La perte de sens ne vient alors pas uniquement d’un questionnement personnel. Elle est aussi le reflet d’un environnement qui ne soutient plus pleinement l’expansion de l’être. Et ce qui rend ce phénomène encore plus profond, c’est qu’il entre souvent en résonance avec des mémoires déjà présentes.

Des mémoires d’injustice, de contrôle, de domination, de perte de liberté. Ce que l’on vit aujourd’hui ne crée pas toujours le malaise. Il vient réveiller, amplifier, réactiver ce qui était déjà inscrit. C’est cette résonance qui rend l’expérience si intense.

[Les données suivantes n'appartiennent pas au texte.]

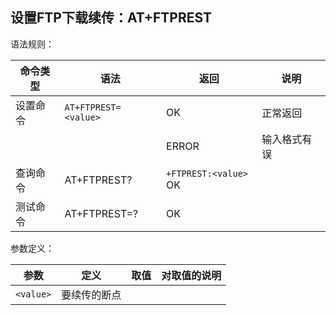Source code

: ## 设置FTP下载续传：AT+FTPREST

语法规则：

| 命令类型 | 语法                 | 返回                      | 说明         |
| -------- | -------------------- | ------------------------- | ------------ |
| 设置命令 | `AT+FTPREST=<value>` | OK                        | 正常返回     |
|          |                      | ERROR                     | 输入格式有误 |
| 查询命令 | AT+FTPREST?          | `+FTPREST:<value> `<br>OK |              |
| 测试命令 | AT+FTPREST=?         | OK                        |              |

 

参数定义：

| 参数      | 定义         | 取值 | 对取值的说明 |
| --------- | ------------ | ---- | ------------ |
| `<value>` | 要续传的断点 |      |              |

Déséquilibre intérieur : perte de sens et déconnexion


Une personne marche dans le brouillard

Au-delà du contexte extérieur, la perte de sens révèle un mouvement intérieur essentiel : la déconnexion à soi.

Beaucoup de personnes vivent à un rythme qui ne leur appartient plus. Elles répondent à des exigences, s’adaptent en permanence, anticipent, gèrent, organisent… mais ne s’écoutent plus réellement.

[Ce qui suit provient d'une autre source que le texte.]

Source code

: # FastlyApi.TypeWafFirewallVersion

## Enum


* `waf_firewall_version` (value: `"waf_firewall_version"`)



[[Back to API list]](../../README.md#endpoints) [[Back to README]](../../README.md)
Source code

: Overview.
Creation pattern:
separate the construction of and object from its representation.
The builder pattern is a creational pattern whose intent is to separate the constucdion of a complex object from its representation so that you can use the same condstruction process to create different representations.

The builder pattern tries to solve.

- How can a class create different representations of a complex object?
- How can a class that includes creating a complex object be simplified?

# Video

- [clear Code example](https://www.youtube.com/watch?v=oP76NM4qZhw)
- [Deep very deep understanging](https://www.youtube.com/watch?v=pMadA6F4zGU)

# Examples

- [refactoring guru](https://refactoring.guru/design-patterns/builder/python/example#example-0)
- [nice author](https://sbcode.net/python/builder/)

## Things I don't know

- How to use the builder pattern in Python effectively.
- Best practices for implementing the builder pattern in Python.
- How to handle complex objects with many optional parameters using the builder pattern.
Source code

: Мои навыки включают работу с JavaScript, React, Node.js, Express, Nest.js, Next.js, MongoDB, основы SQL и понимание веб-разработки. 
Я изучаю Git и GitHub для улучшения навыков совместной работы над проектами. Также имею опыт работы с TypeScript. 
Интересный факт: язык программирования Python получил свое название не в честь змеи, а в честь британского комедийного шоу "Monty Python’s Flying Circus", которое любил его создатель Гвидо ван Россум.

Le mental prend le relais, cherchant à maintenir une forme de cohérence. Mais le corps, lui, ne ment pas. Il envoie des signaux : Fatigue, tensions, manque d’élan, émotions inexpliquées. Peu à peu, un écart se creuse entre ce qui est vécu extérieurement et ce qui est ressenti intérieurement. Cet écart, c’est le désalignement. Et le désalignement finit toujours par se manifester, par un malaise, une perte de motivation, une sensation de vide… ou une remise en question profonde.

La perte de sens devient alors un langage, un message. Non pas pour punir ou déstabiliser… mais pour inviter à revenir à soi.


Mémoires karmiques et transgénérationnelles : ces blocages invisibles qui influencent nos choix de vie


Lorsque l’on explore plus profondément les causes de ce désalignement, une autre dimension apparaît.

Certains choix de vie, certaines réactions, certaines peurs ne trouvent pas leur origine uniquement dans l’histoire consciente de la personne. Ils sont liés à des mémoires plus anciennes, plus profondes, souvent inconscientes.

Des mémoires émotionnelles non libérées, des héritages transgénérationnels, des empreintes karmiques. Ces mémoires cellulaires influencent la manière de percevoir le monde, de faire des choix, de se positionner.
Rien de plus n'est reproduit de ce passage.